_RECORD EXCERPTS:_
·····
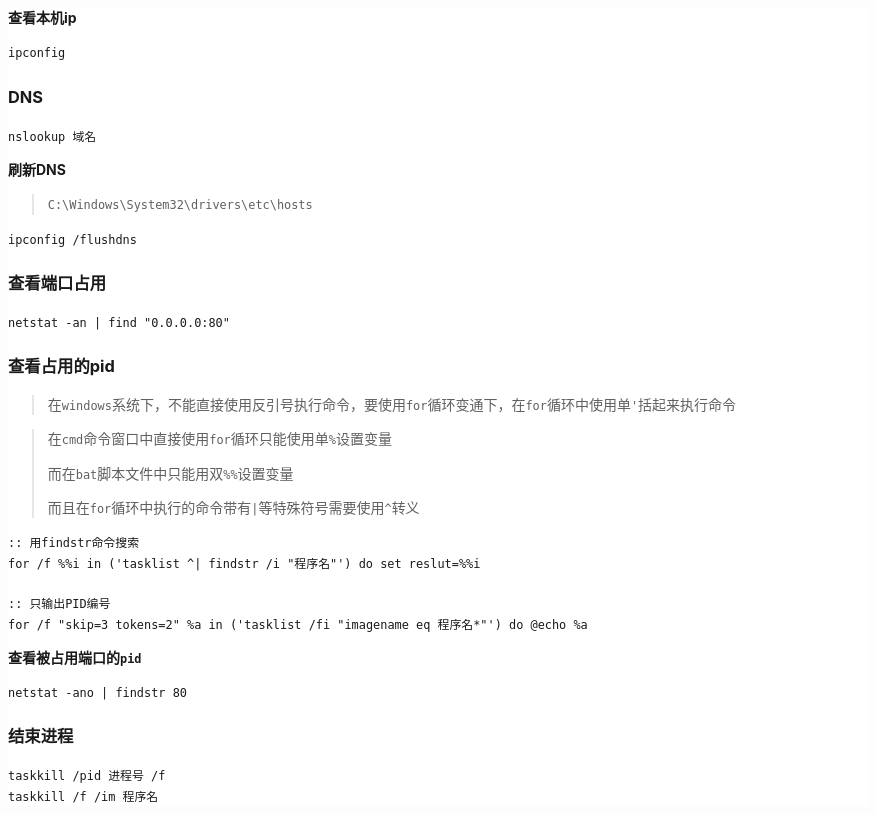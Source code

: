 **查看本机ip**

```batch
ipconfig
```


### DNS

```batch
nslookup 域名
```

**刷新DNS**

> `C:\Windows\System32\drivers\etc\hosts`

```batch
ipconfig /flushdns
```


### 查看端口占用

```batch
netstat -an | find "0.0.0.0:80"
```

### 查看占用的pid

> 在`windows`系统下，不能直接使用反引号执行命令，要使用`for`循环变通下，在`for`循环中使用单`'`括起来执行命令

> 在`cmd`命令窗口中直接使用`for`循环只能使用单`%`设置变量
>
> 而在`bat`脚本文件中只能用双`%%`设置变量
>
> 而且在`for`循环中执行的命令带有`|`等特殊符号需要使用`^`转义


```batch
:: 用findstr命令搜索
for /f %%i in ('tasklist ^| findstr /i "程序名"') do set reslut=%%i

:: 只输出PID编号
for /f "skip=3 tokens=2" %a in ('tasklist /fi "imagename eq 程序名*"') do @echo %a
```

**查看被占用端口的`pid`**

```batch
netstat -ano | findstr 80
```

### 结束进程

```batch
taskkill /pid 进程号 /f
taskkill /f /im 程序名
```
·····
_PROMPT:_ Find the lines of the material that hold the word "设置变量" and report their count alone.

_TASK SOLUTION:_ 2